- TASK DESCRIPTION: Search the data for the word "Diamètre" and copy every line where it occurs.
--- START ---
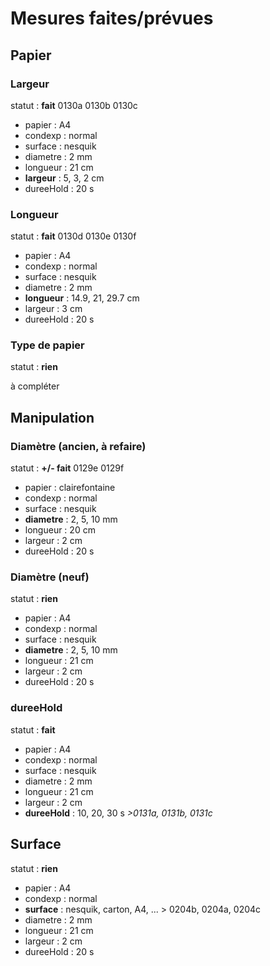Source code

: # Mesures faites/prévues

## Papier

### Largeur

statut : **fait** 0130a 0130b 0130c

* papier : A4
* condexp : normal
* surface : nesquik
* diametre : 2 mm
* longueur : 21 cm
* **largeur** : 5, 3, 2 cm
* dureeHold : 20 s

### Longueur

statut : **fait** 0130d 0130e 0130f

* papier : A4
* condexp : normal
* surface : nesquik
* diametre : 2 mm
* **longueur** : 14.9, 21, 29.7 cm
* largeur : 3 cm
* dureeHold : 20 s

### Type de papier

statut : **rien**

à compléter

## Manipulation

### Diamètre (ancien, à refaire)

statut : **+/- fait** 0129e 0129f

* papier : clairefontaine
* condexp : normal
* surface : nesquik
* **diametre** : 2, 5, 10 mm
* longueur : 20 cm
* largeur : 2 cm
* dureeHold : 20 s

### Diamètre (neuf)

statut : **rien**

* papier : A4
* condexp : normal
* surface : nesquik
* **diametre** : 2, 5, 10 mm
* longueur : 21 cm
* largeur : 2 cm
* dureeHold : 20 s

### dureeHold

statut : **fait**

* papier : A4
* condexp : normal
* surface : nesquik
* diametre : 2 mm
* longueur : 21 cm
* largeur : 2 cm
* **dureeHold** : 10, 20, 30 s *>0131a, 0131b, 0131c*

## Surface

statut : **rien**

* papier : A4
* condexp : normal
* **surface** : nesquik, carton, A4, ... > 0204b, 0204a, 0204c
* diametre : 2 mm
* longueur : 21 cm
* largeur : 2 cm
* dureeHold : 20 s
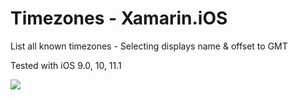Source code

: # Timezones - Xamarin.iOS
List all known timezones - Selecting displays name &amp; offset to GMT

Tested with iOS 9.0, 10, 11.1

<img src="https://github.com/mattregul/TimezonesXamariniOS/blob/master/timezonesios/screenshot.png">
--- END ---
- ANSWER SPACE:
### Diamètre (ancien, à refaire)
### Diamètre (neuf)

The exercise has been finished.